ATP synthase--the structure of the stator stalk

Abstract

ATP synthase synthesizes ATP from ADP and inorganic phosphate using a unique rotary mechanism whereby two subcomplexes move relative to each other, powered by a proton or sodium gradient. The non-rotating parts of the machinery are held together by the "stator stalk". The recent resolution of the structure of a major portion of the stator stalk of mitochondrial ATP synthase represents an important step towards a structural model for the ATP synthase holoenzyme.

1

The rotary mechanism of ATP synthase. A model of the E. coli enzyme is shown (taken from Ref. [14], with permission). The portions of the enzyme for which a high-resolution structural model was available are shown in surface representation. The individual structural models (α₃β₃γε [23], N-terminal domain of δ bound to N-terminus of α [13], ac_n [24], membrane portion of b [8], “dimerization domain” of b [9]) were docked by eye. Structural data for parts of a and b as well as the C-terminal domain of δ were lacking. ATP synthase can be separated into a membrane-standing subcomplex, F_o, which, in E. coli, consists of subunits ab₂c_n (brown, pink, and alternating cyan/light green, respectively) and a soluble subcomplex, F₁, consisting of subunits α₃β₃γδε (red, yellow, blue, orange, and green, respectively).
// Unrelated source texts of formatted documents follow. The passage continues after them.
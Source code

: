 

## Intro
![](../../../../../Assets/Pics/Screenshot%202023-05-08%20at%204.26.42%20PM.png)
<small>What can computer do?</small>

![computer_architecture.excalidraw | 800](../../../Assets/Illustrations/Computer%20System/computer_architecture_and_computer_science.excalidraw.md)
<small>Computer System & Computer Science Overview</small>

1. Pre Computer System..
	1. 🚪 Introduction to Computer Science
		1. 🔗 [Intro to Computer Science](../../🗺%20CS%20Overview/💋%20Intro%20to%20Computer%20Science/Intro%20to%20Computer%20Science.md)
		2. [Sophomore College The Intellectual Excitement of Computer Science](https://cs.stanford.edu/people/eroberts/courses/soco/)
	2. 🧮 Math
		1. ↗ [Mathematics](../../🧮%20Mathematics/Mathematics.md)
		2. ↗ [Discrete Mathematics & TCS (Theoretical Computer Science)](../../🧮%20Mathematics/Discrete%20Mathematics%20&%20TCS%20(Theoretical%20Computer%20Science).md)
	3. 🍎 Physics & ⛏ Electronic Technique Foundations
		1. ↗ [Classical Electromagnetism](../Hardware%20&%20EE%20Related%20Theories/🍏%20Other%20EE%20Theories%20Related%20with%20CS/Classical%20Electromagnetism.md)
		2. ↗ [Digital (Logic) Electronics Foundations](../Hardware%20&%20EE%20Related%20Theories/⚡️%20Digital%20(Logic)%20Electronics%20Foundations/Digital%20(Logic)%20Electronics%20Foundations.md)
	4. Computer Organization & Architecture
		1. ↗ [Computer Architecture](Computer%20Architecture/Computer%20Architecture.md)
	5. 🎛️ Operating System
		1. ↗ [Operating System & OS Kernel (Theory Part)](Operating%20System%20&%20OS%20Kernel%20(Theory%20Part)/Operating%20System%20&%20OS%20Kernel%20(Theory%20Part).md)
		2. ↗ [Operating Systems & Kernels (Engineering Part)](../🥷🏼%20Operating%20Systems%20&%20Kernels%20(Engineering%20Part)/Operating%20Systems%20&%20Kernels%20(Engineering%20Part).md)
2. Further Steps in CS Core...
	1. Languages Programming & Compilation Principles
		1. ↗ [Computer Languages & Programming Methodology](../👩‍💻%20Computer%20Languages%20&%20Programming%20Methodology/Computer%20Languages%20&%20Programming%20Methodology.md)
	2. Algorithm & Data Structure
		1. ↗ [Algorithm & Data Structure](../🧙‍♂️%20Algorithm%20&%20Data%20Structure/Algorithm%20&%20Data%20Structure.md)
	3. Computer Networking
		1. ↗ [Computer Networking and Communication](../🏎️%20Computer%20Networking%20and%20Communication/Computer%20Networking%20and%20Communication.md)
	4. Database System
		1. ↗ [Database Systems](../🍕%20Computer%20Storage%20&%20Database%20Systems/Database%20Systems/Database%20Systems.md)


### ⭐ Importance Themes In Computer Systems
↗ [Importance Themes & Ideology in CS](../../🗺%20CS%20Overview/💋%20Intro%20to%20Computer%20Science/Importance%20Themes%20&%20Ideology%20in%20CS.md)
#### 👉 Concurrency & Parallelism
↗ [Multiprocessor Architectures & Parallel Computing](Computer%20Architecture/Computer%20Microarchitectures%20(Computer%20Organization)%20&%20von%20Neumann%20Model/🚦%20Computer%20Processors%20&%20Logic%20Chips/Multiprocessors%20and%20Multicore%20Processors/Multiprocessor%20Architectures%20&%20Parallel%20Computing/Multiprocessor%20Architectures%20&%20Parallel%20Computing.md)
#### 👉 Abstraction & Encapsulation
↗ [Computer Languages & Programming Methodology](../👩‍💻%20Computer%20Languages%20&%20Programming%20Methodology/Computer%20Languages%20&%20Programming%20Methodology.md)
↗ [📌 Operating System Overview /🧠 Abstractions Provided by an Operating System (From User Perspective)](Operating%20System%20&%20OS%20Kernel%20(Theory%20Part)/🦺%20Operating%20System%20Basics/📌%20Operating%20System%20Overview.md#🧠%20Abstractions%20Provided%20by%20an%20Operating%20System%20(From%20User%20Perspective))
A newer, more mechanically-based division differentiates between the “rotor” (in E. coli, subunits γεc_n) and the “stator” (subunits α₃β₃δab₂). The dashed blue line indicates the part of γ hidden from view in the center of the α₃β₃ ring. Flow of protons, down a gradient, through channels in the a subunit at the interface to the c_n ring drives the rotor, whose movement results in synthesis of ATP from ADP and P_i in the catalytic nucleotide binding sites on the β subunits and release of product ATP from these sites. The enzyme can also run in reverse, hydrolyzing ATP to generate a proton gradient. In the mitochondrial enzyme, the b dimer is replaced by a single b subunit plus subunits d and F₆. The b/d/F₆ subcomplex whose structure was resolved by Kane Dickson et al. [10] corresponds to the hatched area. The mitochondrial counterparts of E. coli subunits δ and ε are termed OSCP (“oligomycin-sensitivity conferring protein”) and δ, respectively. Figures 1 and 2A were created with PyMOL (pymol.sourceforge.net).

2

Structure and localization of the stator stalk of mitochondrial ATP synthase. (A) Structure of the b/d/F₆ subcomplex [10]. Subunit b is depicted in red, subunit d in green, subunit F₆ in blue. For each subunit, the N-terminus of the portion included in the crystallized subcomplex is marked. Black arrows indicate where some of the subunit fragments not included in the crystallized subcomplex might be accomodated. b_C, C-terminus of subunit b; d_C, C-terminus of subunit d; OSCP_C, C-terminus of subunit OSCP (OSCP corresponds to the bacterial subunit δ in Fig. 1). (B) Localization of the stator stalk. The b/d/F₆ subcomplex [10] (red/green/blue) was docked by eye to the F₁c₁₀subcomplex [11] (grey), using RasMol (www.bernstein-plus-sons.com), and both were modeled into a model of mitochondrial ATP synthase derived by cryo-electron microscopy (orange; after [12], with permission). The approximate location of subunit a, the N-terminus of b (“b_N”), and the N-terminus of OSCP (“OSCP_N”) is indicated. Mitochondrial ATP synthase contains a number of supernumerary proteins in the transmembrane region (marked with an asterisk) that are absent in the bacterial and chloroplast enzymes.